• Extracted data
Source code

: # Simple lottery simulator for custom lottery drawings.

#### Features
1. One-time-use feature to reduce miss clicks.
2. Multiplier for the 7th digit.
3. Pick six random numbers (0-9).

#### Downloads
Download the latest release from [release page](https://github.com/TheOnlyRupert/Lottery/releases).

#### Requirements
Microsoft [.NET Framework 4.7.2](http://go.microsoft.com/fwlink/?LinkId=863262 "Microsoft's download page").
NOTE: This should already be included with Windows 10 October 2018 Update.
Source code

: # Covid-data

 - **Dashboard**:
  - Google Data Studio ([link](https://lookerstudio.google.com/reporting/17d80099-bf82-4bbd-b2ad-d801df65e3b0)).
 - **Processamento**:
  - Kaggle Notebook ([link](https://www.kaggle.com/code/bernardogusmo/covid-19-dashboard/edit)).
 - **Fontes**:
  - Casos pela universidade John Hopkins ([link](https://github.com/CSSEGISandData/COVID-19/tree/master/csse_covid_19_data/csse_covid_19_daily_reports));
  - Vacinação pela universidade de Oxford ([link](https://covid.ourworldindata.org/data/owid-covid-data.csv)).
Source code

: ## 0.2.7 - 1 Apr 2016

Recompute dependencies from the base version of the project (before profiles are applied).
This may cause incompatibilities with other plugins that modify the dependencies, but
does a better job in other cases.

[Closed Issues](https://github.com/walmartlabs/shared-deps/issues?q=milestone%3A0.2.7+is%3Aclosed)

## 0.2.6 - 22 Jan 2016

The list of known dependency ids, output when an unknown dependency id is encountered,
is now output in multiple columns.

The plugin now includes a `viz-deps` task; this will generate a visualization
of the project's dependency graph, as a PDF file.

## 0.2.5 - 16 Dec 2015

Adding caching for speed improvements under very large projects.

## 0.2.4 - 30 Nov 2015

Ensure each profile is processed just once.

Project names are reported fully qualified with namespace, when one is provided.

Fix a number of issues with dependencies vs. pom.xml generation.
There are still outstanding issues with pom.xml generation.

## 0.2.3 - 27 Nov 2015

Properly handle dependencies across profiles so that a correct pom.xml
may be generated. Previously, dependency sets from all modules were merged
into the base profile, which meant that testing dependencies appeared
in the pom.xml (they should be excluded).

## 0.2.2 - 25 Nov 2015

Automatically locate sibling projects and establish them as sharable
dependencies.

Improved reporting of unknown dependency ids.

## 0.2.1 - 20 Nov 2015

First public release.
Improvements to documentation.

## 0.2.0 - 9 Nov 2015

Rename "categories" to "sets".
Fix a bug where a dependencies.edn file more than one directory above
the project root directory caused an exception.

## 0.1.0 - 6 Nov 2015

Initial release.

• About this exercise
From the records above, quote only the lines running from the line with "Fix a number" to the line with "## 0.2.2 - 25 Nov 2015", both lines included.

• Output for this task
Fix a number of issues with dependencies vs. pom.xml generation.
There are still outstanding issues with pom.xml generation.

## 0.2.3 - 27 Nov 2015

Properly handle dependencies across profiles so that a correct pom.xml
may be generated. Previously, dependency sets from all modules were merged
into the base profile, which meant that testing dependencies appeared
in the pom.xml (they should be excluded).

## 0.2.2 - 25 Nov 2015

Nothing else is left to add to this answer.